第9章 天からの贈り物
私の言葉にピシッと固まる中也さん。
太宰さんはニヤリと何やら楽しそうな顔をしていて、ジョンさんは話がよく分かっていない様子。
「ん?…まあ、大怪我してまで助けてもらった挙句、抱きしめすらもせずに怒られてビンタされて、逆ギレするだなんてスマートじゃあないよね」
「ぐっ!!?」
「も~、キレかかるまでならまだしも、蝶ちゃんに向かって“手前”はないよねぇ〜?第一女の子に向かって使う言葉じゃないし、相手はこの蝶ちゃんなのに」
太宰さんの言葉に言い返しも出来ないで顔を青くし、プルプルと震える目の前の彼。
私を抱きしめる手まで強ばっている。
『で?私の事散々言ってくれてたくせして手前って言っちゃったんだ?あーあ、中也さんの一番って大したことな…きゃ、ッッ!?』
嫌味っぽく呆れたように言ってみれば、言い終わる前に突然中也さんにグイッと腕を引っ張られ、中也さんの膝の上で仰向けにされる。
そして何故だか中也さんは私に覆い被さるように顔を近づけていて、腕も掴まれたままで動かせないし…って、
『……ふえ!!?ち、ちょっと中也さん!!!?』
さっきまで私の方が弄ってたはずなのに、突然こんな体勢で近くに来られるだなんて。
予想外にも程がありすぎて一気に顔に熱が集中する。
私が情けなくも小さく声を漏らし続けながら恥ずかしがっていると中也さんがおでこをくっつけてきて、更に恥ずかしくなって目を瞑った。

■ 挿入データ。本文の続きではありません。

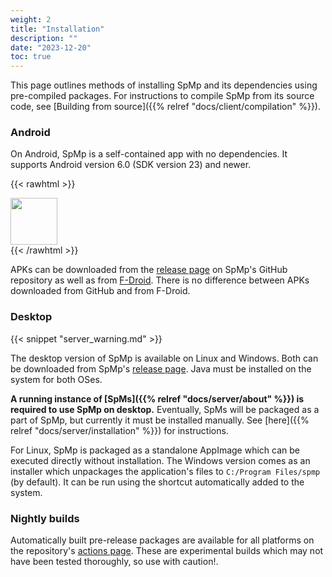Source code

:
 ```yaml
---
weight: 2
title: "Installation"
description: ""
date: "2023-12-20"
toc: true
---
```


This page outlines methods of installing SpMp and its dependencies using pre-compiled packages. For instructions to compile SpMp from its source code, see [Building from source]({{% relref "docs/client/compilation" %}}).

### Android

On Android, SpMp is a self-contained app with no dependencies. It supports Android version 6.0 (SDK version 23) and newer.

{{< rawhtml >}}
<div>
<a href="https://f-droid.org/en/packages/com.toasterofbread.spmp/">
<img src="https://fdroid.gitlab.io/artwork/badge/get-it-on.png" style="height: 75px">
</a>
</div>
{{< /rawhtml >}}

APKs can be downloaded from the [release page](https://github.com/toasterofbread/spmp/releases) on SpMp's GitHub repository as well as from [F-Droid](https://f-droid.org/en/packages/com.toasterofbread.spmp/). There is no difference between APKs downloaded from GitHub and from F-Droid.

### Desktop

{{< snippet "server_warning.md" >}}

The desktop version of SpMp is available on Linux and Windows. Both can be downloaded from SpMp's [release page](https://github.com/toasterofbread/spmp/releases). Java must be installed on the system for both OSes.

**A running instance of [SpMs]({{% relref "docs/server/about" %}}) is required to use SpMp on desktop.** Eventually, SpMs will be packaged as a part of SpMp, but currently it must be installed manually. See [here]({{% relref "docs/server/installation" %}}) for instructions.

For Linux, SpMp is packaged as a standalone AppImage which can be executed directly without installation. The Windows version comes as an installer which unpackages the application's files to `C:/Program Files/spmp` (by default). It can be run using the shortcut automatically added to the system.

### Nightly builds

Automatically built pre-release packages are available for all platforms on the repository's [actions page](https://github.com/toasterofbread/spmp/actions). These are experimental builds which may not have been tested thoroughly, so use with caution!.

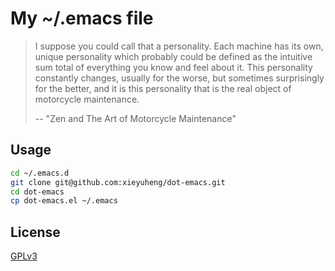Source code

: # My ~/.emacs file

> I suppose you could call that a personality.
> Each machine has its own, unique personality
> which probably could be defined as
>   the intuitive sum total of everything
>   you know and feel about it.
> This personality constantly changes,
> usually for the worse, but sometimes
> surprisingly for the better, and it is this personality
> that is the real object of motorcycle maintenance.
>
> -- "Zen and The Art of Motorcycle Maintenance"

## Usage

```sh
cd ~/.emacs.d
git clone git@github.com:xieyuheng/dot-emacs.git
cd dot-emacs
cp dot-emacs.el ~/.emacs
```

## License

[GPLv3](LICENSE)
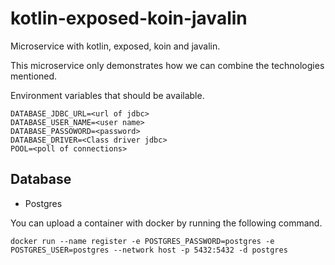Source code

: # kotlin-exposed-koin-javalin
Microservice with kotlin, exposed, koin and javalin.

This microservice only demonstrates how we can combine the technologies mentioned.

Environment variables that should be available.
```
DATABASE_JDBC_URL=<url of jdbc>
DATABASE_USER_NAME=<user name>
DATABASE_PASSOWORD=<password>
DATABASE_DRIVER=<Class driver jdbc>
POOL=<poll of connections>
```
## Database

* Postgres 

You can upload a container with docker by running the following command.

`docker run --name register -e POSTGRES_PASSWORD=postgres -e POSTGRES_USER=postgres --network host -p 5432:5432 -d postgres`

「俺の一番がどんくらいのもんか、教えてやろうか?今ここで、すぐにでもめちゃくちゃに愛してやってもいいんだぜ」
『〜〜〜ッッ!!?』
耳元で少し声を低くして、中也さんから放たれた言葉に頭をボフンッとショートさせた。
そしてクタリと顔から煙を出しつつ中也さんの腕に凭れかかれば、それに合わせて中也さんの顔も近付いてきた。
「プッ、お前ちょろいって言われねえか?」
『中也さんが…あれ、め、めちゃくちゃってどんな…あれ!?え、中也さんが愛とか語るなんておかしくって、愛してやってって…ふあああっ!!!?』
突然声を上げると周りから蝶ちゃん!?と驚いた声が上がる。
しかし目の前の元凶はとてつもなく楽しそうに笑っている。
「俺が語るのがおかしいってお前……」
『だ、って…ッん……ぅ』
また突然、啄むようにキスされた。
チウ、と軽く吸ってから、ゆっくりと離れていった。